Hypnotizing Maria
By Richard Bach
Published September 18, 2009 (Hardcover) Hampton Roads Publishing
Hypnotizing Maria begins with a pilot who inadvertently becomes a hero. Pilot Jamie Forbes, in comforting-Richard-Bach style, convinces Maria, a passenger in another small plane, that she can make a safe landing after her pilot-husband dies.
But the book bounds far and away from that simple realm. The book slips bonds of ordinary beliefs. The book bounces my brain from the reality I know to the place in my mind where I play. The play turns out to be true; the reality, not.
Maria claims that Jamie has hypnotized her into landing her plane safely. That thought prompts Jamie to remember an incident when he felt trapped by a stone wall on stage in the middle of a hypnotist’s act. Except, there was no stone wall. And, Jamie realizes there are no limits, except for when we believe there are limits.
“The whole sport called space-and-time, he realized, it’s hypnosis! Suggestions, they’re not true until we give our consent, until we accept. “
That means I can blow this pop stand whenever I want.
The diabetes type two that found me four summers ago, I can de-hypnotize myself from accepting that illness as mine. I’ve been playing with that belief lately, telling myself that I will heal. I’ve dropped my insulin intake from twelve daily units to ten in the last month, my weight has dropped five pounds, and my blood sugar readings are a bit better than they’ve been. I’m attracted to better foods.
What about age? Since I was a kid, Disney songs have been threads in the fabric of my mind. I hear this one — lyrics from Neverland — frequently:
You’ll have a treasure if you stay there, more precious far than gold. For once you have found your way there, you can never, never grow old.
Is that why I often come across as ten to fifteen years younger than I am? Let’s go for the vitality and buoyancy of twenty years younger, then! Why not!
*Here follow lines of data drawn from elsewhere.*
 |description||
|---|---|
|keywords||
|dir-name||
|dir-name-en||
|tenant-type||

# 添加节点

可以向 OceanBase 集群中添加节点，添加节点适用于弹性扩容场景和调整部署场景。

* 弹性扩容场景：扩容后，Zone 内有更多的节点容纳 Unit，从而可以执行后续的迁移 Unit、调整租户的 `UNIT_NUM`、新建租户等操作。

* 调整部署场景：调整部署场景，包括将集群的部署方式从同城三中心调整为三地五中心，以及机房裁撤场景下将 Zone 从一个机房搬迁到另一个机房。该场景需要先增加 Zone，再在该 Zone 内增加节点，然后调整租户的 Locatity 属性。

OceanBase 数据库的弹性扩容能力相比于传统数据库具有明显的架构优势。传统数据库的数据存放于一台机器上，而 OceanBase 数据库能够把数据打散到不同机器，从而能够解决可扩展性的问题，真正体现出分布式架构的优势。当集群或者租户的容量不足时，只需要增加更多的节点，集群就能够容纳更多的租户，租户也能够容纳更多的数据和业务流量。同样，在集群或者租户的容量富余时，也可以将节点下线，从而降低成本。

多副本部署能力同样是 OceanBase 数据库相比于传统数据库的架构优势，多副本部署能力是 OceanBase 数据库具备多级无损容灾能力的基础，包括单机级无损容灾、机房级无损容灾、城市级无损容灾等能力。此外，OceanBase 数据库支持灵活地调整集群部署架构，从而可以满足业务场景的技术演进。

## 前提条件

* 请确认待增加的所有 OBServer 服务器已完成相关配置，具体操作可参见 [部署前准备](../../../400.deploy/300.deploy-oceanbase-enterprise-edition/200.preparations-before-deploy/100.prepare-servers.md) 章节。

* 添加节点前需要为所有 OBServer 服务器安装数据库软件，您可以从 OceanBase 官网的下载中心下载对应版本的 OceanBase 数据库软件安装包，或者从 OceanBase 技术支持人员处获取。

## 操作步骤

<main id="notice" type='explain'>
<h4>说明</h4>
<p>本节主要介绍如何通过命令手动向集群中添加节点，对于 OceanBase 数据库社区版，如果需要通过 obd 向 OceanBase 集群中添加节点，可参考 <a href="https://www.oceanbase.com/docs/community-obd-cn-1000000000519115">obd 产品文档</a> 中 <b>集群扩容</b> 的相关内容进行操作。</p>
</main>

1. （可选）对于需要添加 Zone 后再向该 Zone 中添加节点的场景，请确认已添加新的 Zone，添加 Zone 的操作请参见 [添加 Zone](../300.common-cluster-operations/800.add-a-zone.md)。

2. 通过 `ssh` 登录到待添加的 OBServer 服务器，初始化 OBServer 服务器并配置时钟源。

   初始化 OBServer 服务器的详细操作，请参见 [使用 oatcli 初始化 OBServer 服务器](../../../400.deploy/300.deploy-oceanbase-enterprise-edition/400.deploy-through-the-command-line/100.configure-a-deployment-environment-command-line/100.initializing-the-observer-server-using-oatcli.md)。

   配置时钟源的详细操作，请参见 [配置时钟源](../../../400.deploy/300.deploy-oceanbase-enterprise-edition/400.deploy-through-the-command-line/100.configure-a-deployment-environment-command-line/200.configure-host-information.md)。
And the wonderful people I meet on my journey. Not random. Not at all. Much like in Jamie’s experience, when he coincidentally runs into a female hypnotist several times, it is Law of Attraction in action. Jamie says “Law of Attraction …it’s the definition of hypnosis!” We live in a world of energy, not stone and steel, so why shouldn’t we be able to shape-shift our lives by accepting more desirable Truths.
When Maria said to Jamie that he’s not a pilot, he’s a hypnotist, Jamie was given a great gift. Hypnotizing Maria is likewise an amazing gift.